__Work instruction__
Where does "local" appear in the data? Return each line that holds it.

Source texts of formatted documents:
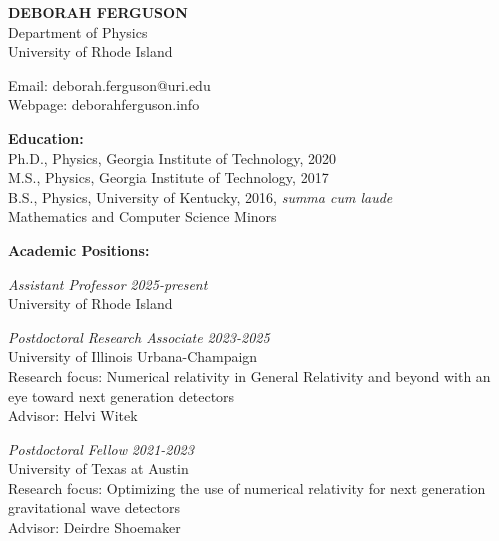 \documentclass[11pt]{article}
\begin{document}
%	
\begin{center}
  \textbf{DEBORAH FERGUSON}\\
  Department of Physics\\
  University of Rhode Island\\
\end{center}  

\begin{flushleft}

  Email: deborah.ferguson@uri.edu\\
  Webpage: deborahferguson.info\\
  \vspace{8px}
  
  \textbf{Education:}\\
  Ph.D., Physics, Georgia Institute of Technology, 2020\\
  M.S., Physics, Georgia Institute of Technology, 2017\\
  B.S., Physics, University of Kentucky, 2016, \textit{summa cum laude} \\ Mathematics and Computer Science Minors\\

\vspace{8px}

  \textbf{Academic Positions:}\\
  \vspace{4px}
  
  \textit{Assistant Professor} \hfill \textit{2025-present} \\
  University of Rhode Island\\
  
 \vspace{8px}    
  
  \textit{Postdoctoral Research Associate} \hfill \textit{2023-2025} \\
  University of Illinois Urbana-Champaign\\
  Research focus: Numerical relativity in General Relativity and beyond with an\\ eye toward next generation detectors\\
  Advisor: Helvi Witek\\
  
 \vspace{8px}  
 
  \textit{Postdoctoral Fellow} \hfill \textit{2021-2023} \\
  University of Texas at Austin\\
  Research focus: Optimizing the use of numerical relativity for next generation\\ gravitational wave detectors\\
  Advisor: Deirdre Shoemaker\\
  

\end{flushleft}
\end{document}
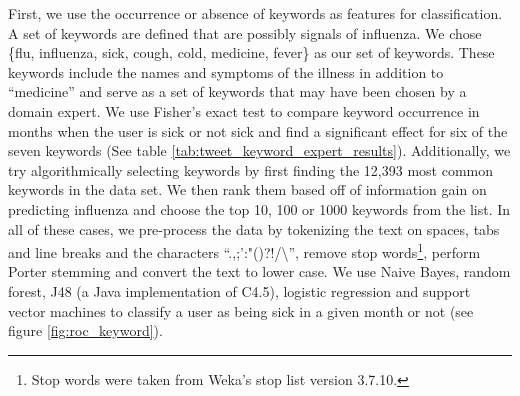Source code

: \documentclass{acm_proc_article-sp}
\begin{document}
First, we use the occurrence or absence of keywords as features for classification. A set of keywords are defined that are possibly signals of influenza. We chose \{flu, influenza, sick, cough, cold, medicine, fever\} as our set of keywords. These keywords include the names and symptoms of the illness in addition to ``medicine'' and serve as a set of keywords that may have been chosen by a domain expert. We use Fisher's exact test to compare keyword occurrence in months when the user is sick or not sick and find a significant effect for six of the seven keywords (See table \ref{tab:tweet_keyword_expert_results}). Additionally, we try algorithmically selecting keywords by first finding the 12,393 most common keywords in the data set.  We then rank them based off of information gain on predicting influenza and choose the top 10, 100 or 1000 keywords from the list. In all of these cases, we pre-process the data by tokenizing the text on spaces, tabs and line breaks and the characters ``.,;':"()?!/\textbackslash '', remove stop words\footnote{Stop words were taken from Weka's stop list version 3.7.10.}, perform Porter stemming \cite{Porter:1980dd}  and convert the text to lower case. We use Naive Bayes, random forest, J48 (a Java implementation of C4.5), logistic regression and support vector machines to classify a user as being sick in a given month or not (see figure \ref{fig:roc_keyword}).
\end{document}
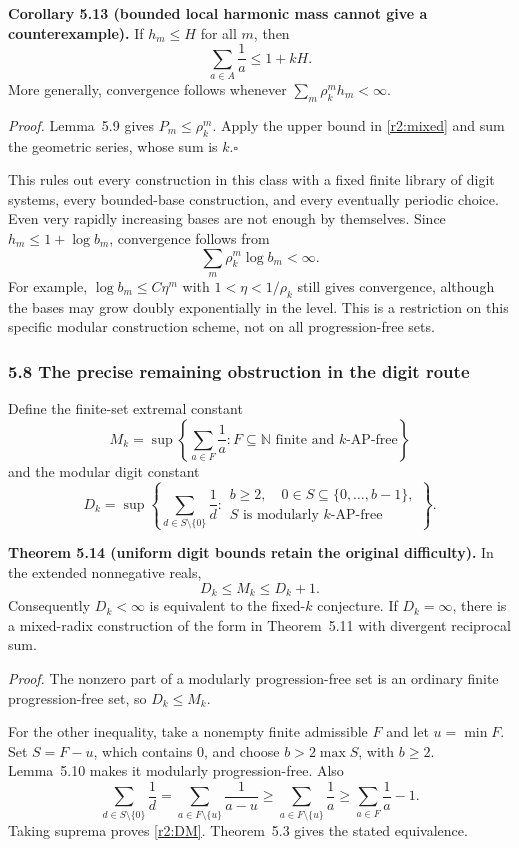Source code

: \medskip
\noindent\textbf{Corollary 5.13 (bounded local harmonic mass cannot give a counterexample).}
If $h_m\le H$ for all $m$, then
\[
\sum_{a\in A}\frac1a\le1+kH.
\]
More generally, convergence follows whenever $\sum_m\rho_k^m h_m<\infty$.

\noindent\emph{Proof.}
Lemma~5.9 gives $P_m\le\rho_k^m$. Apply the upper bound in \eqref{r2:mixed} and sum the geometric series, whose sum is $k$.\hfill$\square$

This rules out every construction in this class with a fixed finite library of digit systems, every bounded-base construction, and every eventually periodic choice. Even very rapidly increasing bases are not enough by themselves. Since $h_m\le1+\log b_m$, convergence follows from
\[
\sum_m\rho_k^m\log b_m<\infty.
\]
For example, $\log b_m\le C\eta^m$ with $1<\eta<1/\rho_k$ still gives convergence, although the bases may grow doubly exponentially in the level. This is a restriction on this specific modular construction scheme, not on all progression-free sets.

\subsubsection{5.8 The precise remaining obstruction in the digit route}

Define the finite-set extremal constant
\[
M_k=\sup\left\{\sum_{a\in F}\frac1a:
 F\subseteq\mathbb N\text{ finite and }k\text{-AP-free}\right\}
\]
and the modular digit constant
\[
D_k=\sup\left\{\sum_{d\in S\setminus\{0\}}\frac1d:
\begin{array}{l}
b\ge2,\quad 0\in S\subseteq\{0,\ldots,b-1\},\\
S\text{ is modularly }k\text{-AP-free}
\end{array}\right\}.
\]

\noindent\textbf{Theorem 5.14 (uniform digit bounds retain the original difficulty).}
In the extended nonnegative reals,
\begin{equation}\label{r2:DM}
D_k\le M_k\le D_k+1.
\end{equation}
Consequently $D_k<\infty$ is equivalent to the fixed-$k$ conjecture. If $D_k=\infty$, there is a mixed-radix construction of the form in Theorem~5.11 with divergent reciprocal sum.

\noindent\emph{Proof.}
The nonzero part of a modularly progression-free set is an ordinary finite progression-free set, so $D_k\le M_k$.

For the other inequality, take a nonempty finite admissible $F$ and let $u=\min F$. Set $S=F-u$, which contains $0$, and choose $b>2\max S$, with $b\ge2$. Lemma~5.10 makes it modularly progression-free. Also
\[
\sum_{d\in S\setminus\{0\}}\frac1d
=\sum_{a\in F\setminus\{u\}}\frac1{a-u}
\ge\sum_{a\in F\setminus\{u\}}\frac1a
\ge\sum_{a\in F}\frac1a-1.
\]
Taking suprema proves \eqref{r2:DM}. Theorem~5.3 gives the stated equivalence.

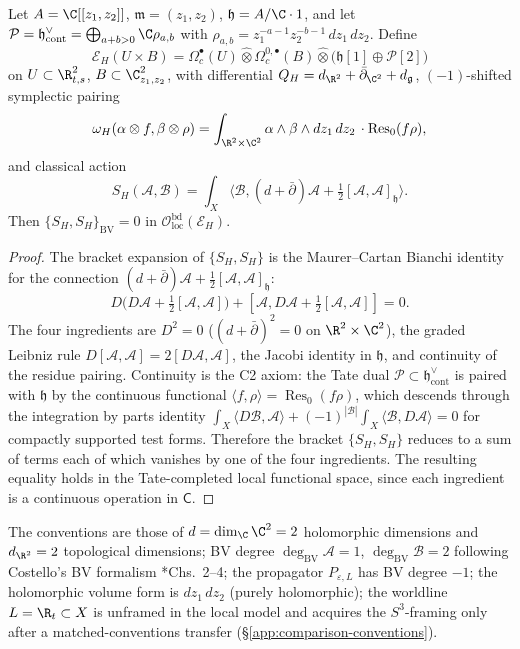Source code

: \begin{thm}
\label{thm:completion-cme}
Let \(A=\C[[z_1,z_2]]\), \(\mathfrak m=(z_1,z_2)\),
\(\mathfrak h=A/\C\cdot 1\), and let
\(\mathcal P=\mathfrak h^\vee_{\mathrm{cont}}=
\bigoplus_{a+b>0}\C\rho_{a,b}\) with
\(\rho_{a,b}=z_1^{-a-1}z_2^{-b-1}\,dz_1\,dz_2\).  Define
\[
  \mathcal E_H(U\times B)
  =\Omega^\bullet_c(U)\widehat\otimes
   \Omega^{0,\bullet}_c(B)\widehat\otimes
   \bigl(\mathfrak h[1]\oplus\mathcal P[2]\bigr)
\]
on \(U\subset\R^2_{t,s}\), \(B\subset\C^2_{z_1,z_2}\), with
differential \(Q_H=d_{\R^2}+\bar\partial_{\C^2}+d_{\mathfrak g}\),
\((-1)\)-shifted symplectic pairing
\[
  \omega_H(\alpha\otimes f,\beta\otimes\rho)
  =\int_{\R^2\times\C^2}\alpha\wedge\beta\wedge dz_1\,dz_2\,
   \cdot\operatorname{Res}_0(f\rho),
\]
and classical action
\[
  S_H(\mathcal A,\mathcal B)
  =\int_X\bigl\langle\mathcal B,
    (d+\bar\partial)\mathcal A
    +\tfrac12[\mathcal A,\mathcal A]_{\mathfrak h}\bigr\rangle.
\]
Then \(\{S_H,S_H\}_{\mathrm{BV}}=0\) in
\(\mathcal O^{\mathrm{bd}}_{\mathrm{loc}}(\mathcal E_H)\).
\end{thm}

\begin{proof}
The bracket expansion of \(\{S_H,S_H\}\) is the Maurer--Cartan
Bianchi identity for the connection \((d+\bar\partial)\mathcal A
+\tfrac12[\mathcal A,\mathcal A]_{\mathfrak h}\):
\[
  D\bigl(D\mathcal A+\tfrac12[\mathcal A,\mathcal A]\bigr)
  +[\mathcal A,D\mathcal A+\tfrac12[\mathcal A,\mathcal A]]
  =0.
\]
The four ingredients are \(D^2=0\)
(\((d+\bar\partial)^2=0\) on \(\R^2\times\C^2\)), the graded Leibniz
rule \(D[\mathcal A,\mathcal A]=2[D\mathcal A,\mathcal A]\), the
Jacobi identity in \(\mathfrak h\), and continuity of the residue
pairing.  Continuity is the C2 axiom: the Tate dual
\(\mathcal P\subset\mathfrak h^\vee_{\mathrm{cont}}\) is paired with
\(\mathfrak h\) by the continuous functional
\(\langle f,\rho\rangle=\operatorname{Res}_0(f\rho)\), which descends
through the integration by parts identity
\(\int_X\langle D\mathcal B,\mathcal A\rangle
+(-1)^{|\mathcal B|}\int_X\langle\mathcal B,D\mathcal A\rangle=0\)
for compactly supported test forms.  Therefore the bracket
\(\{S_H,S_H\}\) reduces to a sum of terms each of which vanishes by
one of the four ingredients.  The resulting equality holds in the
Tate-completed local functional space, since each ingredient is a
continuous operation in \(\mathsf C\).
\end{proof}

\begin{rmk}
\label{rmk:completion-bv-conventions}
The conventions are those of \(d=\dim_\C\C^2=2\) holomorphic dimensions and
\(d_{\R^2}=2\) topological dimensions; BV degree
\(\deg_{\mathrm{BV}}\mathcal A=1\), \(\deg_{\mathrm{BV}}\mathcal B=2\)
following Costello's BV formalism
\cite{costello-renormalization}*{Chs.~2--4}; the propagator
\(P_{\varepsilon,L}\) has BV degree \(-1\); the holomorphic volume
form is \(dz_1\,dz_2\) (purely holomorphic); the worldline
\(L=\R_t\subset X\) is unframed in the local model and acquires the
\(S^3\)-framing only after a matched-conventions transfer
(\S\ref{app:comparison-conventions}).
\end{rmk}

__Answer to this exercise__
\noindent\textbf{Corollary 5.13 (bounded local harmonic mass cannot give a counterexample).}
Tate-completed local functional space, since each ingredient is a
\(L=\R_t\subset X\) is unframed in the local model and acquires the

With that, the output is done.